「バカだなー、それは美奈ちゃんに叱られても仕方がないだろ」
友人の上杉拓はメガネの端を持ち上げて、呆れたように言った。
「けど、気持ちはわかる。兄としては黙ってらんなかったんだろ。バカだとは思うけど、正直なバカなんだよ」
と、これでもたぶん擁護してくれているのは安住日向。
2人は中学生の時からの腐れ縁で俺の親友たち。
先日、俺が1年の教室へカチコミにいった件が話題にあがっていた。
昼休みの教室は騒がしかったけど、周りを気にしながら、おずおずと抗議した。
「バカバカ言うなよ、俺だってんなことわかってるよ。
美奈にもこっぴどく怒られたし」
そう、俺が源に会いに行ったことをクラスメイトから聞いた妹の怒りようは今思い出しても凄まじかった。
『お兄ちゃん、余計なことしないでよ。
私、恥ずかしくて死んじゃうよ』
『で、でも俺はだな』
『源くんにひどいこと言ったんでしょ」
『いや、ひどいのはあいつの方だろ』
『お兄ちゃんなんて嫌い、金輪際、口きかないから。出てってよ』
言い訳したかったけど、問答無用とばかりに部屋から追い出されドアを閉められた。
確かに、冷静になって考えると結構ヤバいことしたかなとは思うしちょっとは反省もしている。
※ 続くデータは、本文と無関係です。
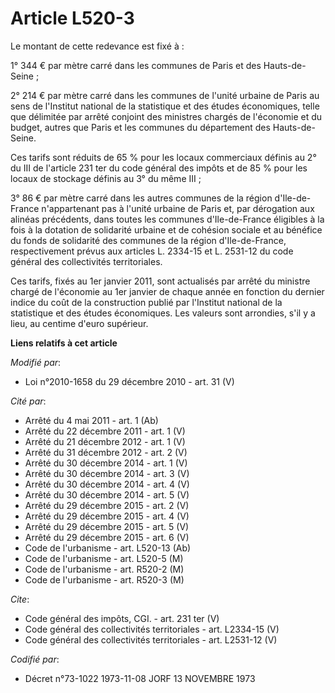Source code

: # Article L520-3

Le montant de cette redevance est fixé à : 

1° 344 € par mètre carré dans les communes de Paris et des Hauts-de-Seine ; 

2° 214 € par mètre carré dans les communes de l'unité urbaine de Paris au sens de l'Institut national de la statistique et
des études économiques, telle que délimitée par arrêté conjoint des ministres chargés de l'économie et du budget, autres que
Paris et les communes du département des Hauts-de-Seine. 

Ces tarifs sont réduits de 65 % pour les locaux commerciaux définis au 2° du III de l'article 231 ter du code général des
impôts et de 85 % pour les locaux de stockage définis au 3° du même III ; 

3° 86 € par mètre carré dans les autres communes de la région d'Ile-de-France n'appartenant pas à l'unité urbaine de Paris
et, par dérogation aux alinéas précédents, dans toutes les communes d'Ile-de-France éligibles à la fois à la dotation de
solidarité urbaine et de cohésion sociale et au bénéfice du fonds de solidarité des communes de la région d'Ile-de-France,
respectivement prévus aux articles L. 2334-15 et L. 2531-12 du code général des collectivités territoriales. 

Ces tarifs, fixés au 1er janvier 2011, sont actualisés par arrêté du ministre chargé de l'économie au 1er janvier de chaque
année en fonction du dernier indice du coût de la construction publié par l'Institut national de la statistique et des études
économiques. Les valeurs sont arrondies, s'il y a lieu, au centime d'euro supérieur.

**Liens relatifs à cet article**

_Modifié par_:

  - Loi n°2010-1658 du 29 décembre 2010 - art. 31 (V)

_Cité par_:

  - Arrêté du 4 mai 2011 - art. 1 (Ab)
  - Arrêté du 22 décembre 2011 - art. 1 (V)
  - Arrêté du 21 décembre 2012 - art. 1 (V)
  - Arrêté du 31 décembre 2012 - art. 2 (V)
  - Arrêté du 30 décembre 2014 - art. 1 (V)
  - Arrêté du 30 décembre 2014 - art. 3 (V)
  - Arrêté du 30 décembre 2014 - art. 4 (V)
  - Arrêté du 30 décembre 2014 - art. 5 (V)
  - Arrêté du 29 décembre 2015 - art. 2 (V)
  - Arrêté du 29 décembre 2015 - art. 4 (V)
  - Arrêté du 29 décembre 2015 - art. 5 (V)
  - Arrêté du 29 décembre 2015 - art. 6 (V)
  - Code de l'urbanisme - art. L520-13 (Ab)
  - Code de l'urbanisme - art. L520-5 (M)
  - Code de l'urbanisme - art. R520-2 (M)
  - Code de l'urbanisme - art. R520-3 (M)

_Cite_:

  - Code général des impôts, CGI. - art. 231 ter (V)
  - Code général des collectivités territoriales - art. L2334-15 (V)
  - Code général des collectivités territoriales - art. L2531-12 (V)

_Codifié par_:

  - Décret n°73-1022 1973-11-08 JORF 13 NOVEMBRE 1973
成功しなかったとはいえ、手を挙げるのはやりすぎだったか。
相手は図体はデカくても下級生だしな。
まあ結局はあんなことになったわけなんだけど……。
思い出しかけて慌てて思考を停止する。
あのこと、についてはあんまり深く考えるのはやめよう。
「あれ、どうした?蓮、顔が赤いよ」
「え?いや、俺はなにも、そんなんじゃない」
「何が、そんなんじゃないの?」
「あ、いや」
突然、挙動不審になった俺を日向は怪訝そうに覗きこんできた。
顔を逸らそうとして窓の外に目をやった。
校庭ではサッカーをしている男子達の集団がいて活気がある。
そう言えばさ来週から球技大会があるんだったな。おそらくその練習だろう。
うちのクラスも、優勝を狙うなら今のうちから準備しとかないとな。
などと思いつつ何げなく見ているとあることに気がついて息を呑んだ。
「あいつ」
俺の視線の先には今さっき話にあがっていた、あの生意気な後輩がサッカーをしていた。
華麗な足さばきで、ボールを操りゴールを目指して駆けていくところだった。
チッ、運動神経もいいのかよ。
ほんと、なーまいき。
心の中で毒づいていたその時。
ゴール直前で数名と競り合っていた源。
しばらく器用に相手をあしらう。
余裕そうなその顔は悔しいが誰よりもカッコいい。
その光景にいつのまにか引きこまれていた俺が思わず身を乗りだしたその瞬間、源は突然後ろにパスを送った。
パスをもらった奴はうまくさばききれずに、あさっての方へボールを蹴ってしまう。
「なんだよ、あれ自分1人で十分ゴールできそうだったのに」
俺は口の中でモゴモゴと不平をならす。
「本気だせっつーの」
その時、俺は気づいてしまった。
源の全然、本気出してません、まあ適当にこのくらいでいいだろ、みたいな舐めた態度に。
ほんとはもっと上手いだろうことは明白だ。あいつは運動神経がすごくいい。
昼休みのたかが遊びなんだろうけどさ。
だけど、あいつのつまらなそうな顔がなぜか気になってしまった。
「俺、彼のことちょっと知ってるんだよな」
拓がため息混じりにそう言ったので、俺はすぐに反応した。
「どういう知り合い?」
「知り合いってほどでも無いけど、彼が図書室によく来てて本の貸し出しでたまに雑談する程度だよ」
そう言えば、拓は図書委員だっけ。
「確かにちょっと生意気そうだけど、そこまで悪いやつにも思えないけどな」
「なんでそんなことがわかるんだよ?」
「貸し出した本はきちんと期限内に返すし、彼のファンの女子達が騒いでいた時にはわざわざ俺に謝ってくれたんだよ。騒がしくしてすみませんって」
「そ、そのくらい」
「だけど、女の子達に騒がれすぎて困ってる感じだったよ」
「……」
そんなの知るかよって言葉はグッと飲み込んだ。
だからと言って、俺の中の源の評価が変わるものでは無かったのだった。